Saved entries
= = = = =

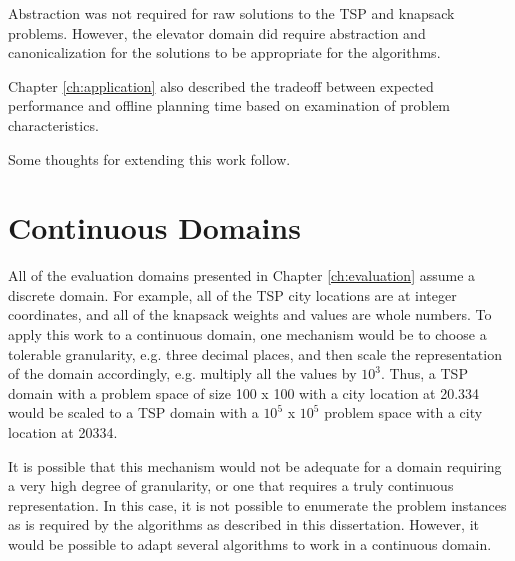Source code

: Abstraction was not required for raw solutions to the TSP and knapsack problems.  However, the elevator domain did require abstraction and canonicalization for the solutions to be appropriate for the algorithms.

Chapter \ref{ch:application} also described the tradeoff between expected performance and offline planning time based on examination of problem characteristics.


Some thoughts for extending this work follow.

\section{Continuous Domains}
\label{sec:continuous-domains}
All of the evaluation domains presented in Chapter \ref{ch:evaluation} assume a discrete domain.  For example, all of the TSP city locations are at integer coordinates, and all of the knapsack weights and values are whole numbers.  To apply this work to a continuous domain, one mechanism would be to choose a tolerable granularity, e.g. three decimal places, and then scale the representation of the domain accordingly, e.g. multiply all the values by $10^3$.  Thus, a TSP domain with a problem space of size 100 x 100 with a city location at 20.334 would be scaled to a TSP domain with a $10^5$ x $10^5$ problem space with a city location at 20334.

It is possible that this mechanism would not be adequate for a domain requiring a very high degree of granularity, or one that requires a truly continuous representation.  In this case, it is not  possible to enumerate the problem instances as is required by the algorithms as described in this dissertation.  However, it would be possible to adapt several algorithms to work in a continuous domain.

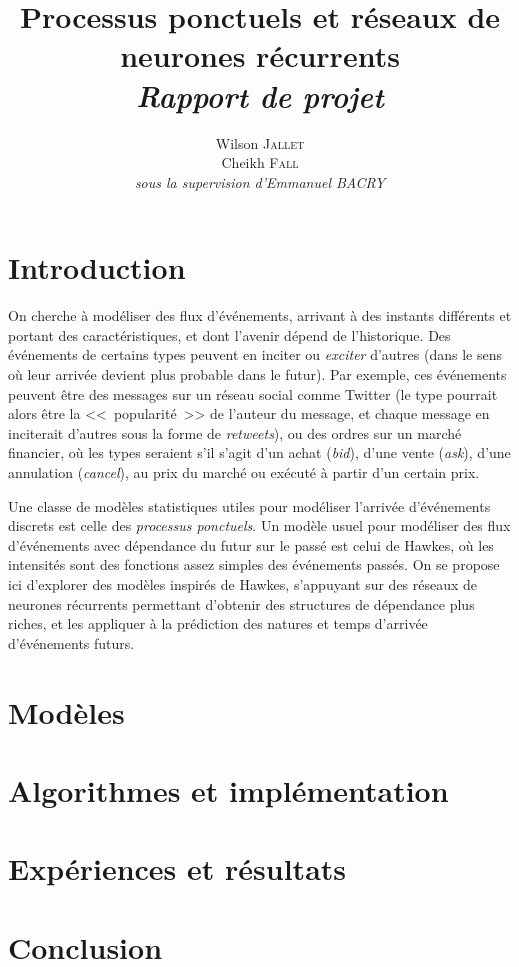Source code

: \documentclass[11pt]{article}
\title{\textbf{Processus ponctuels et réseaux de neurones récurrents}\\
	\textit{Rapport de projet}  
}
\author{
  Wilson \textsc{Jallet}\\
  Cheikh \textsc{Fall}\\
  \textit{sous la supervision d'Emmanuel BACRY}
}
\begin{document}
\maketitle

\section{Introduction}

On cherche à modéliser des flux d'événements, arrivant à des instants différents et portant des caractéristiques, et dont l'avenir dépend de l'historique. Des événements de certains types peuvent en inciter ou \textit{exciter} d'autres (dans le sens où leur arrivée devient plus probable dans le futur). Par exemple, ces événements peuvent être des messages sur un réseau social comme Twitter (le type pourrait alors être la <<~popularité~>> de l'auteur du message, et chaque message en inciterait d'autres sous la forme de \textit{retweets}), ou des ordres sur un marché financier, où les types seraient s'il s'agit d'un achat (\textit{bid}), d'une vente (\textit{ask}), d'une annulation (\textit{cancel}), au prix du marché ou exécuté à partir d'un certain prix.

Une classe de modèles statistiques utiles pour modéliser l'arrivée d'événements discrets est celle des \textit{processus ponctuels}. Un modèle usuel pour modéliser des flux d'événements avec dépendance du futur sur le passé est celui de Hawkes, où les intensités sont des fonctions assez simples des événements passés. On se propose ici d'explorer des modèles inspirés de Hawkes, s'appuyant sur des réseaux de neurones récurrents permettant d'obtenir des structures de dépendance plus riches, et les appliquer à la prédiction des natures et temps d'arrivée d'événements futurs.

\section{Modèles}




\section{Algorithmes et implémentation}



\section{Expériences et résultats}




\printbibliography

\begin{appendices}
	


\end{appendices}

\section{Conclusion}
\end{document}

= = = = =

AIM OF THE EXERCISE :: Write out every line of the data that holds the word "section".

RESPONSE AREA ::
\section{Continuous Domains}
\section{Introduction}
\section{Modèles}
\section{Algorithmes et implémentation}
\section{Expériences et résultats}
\section{Conclusion}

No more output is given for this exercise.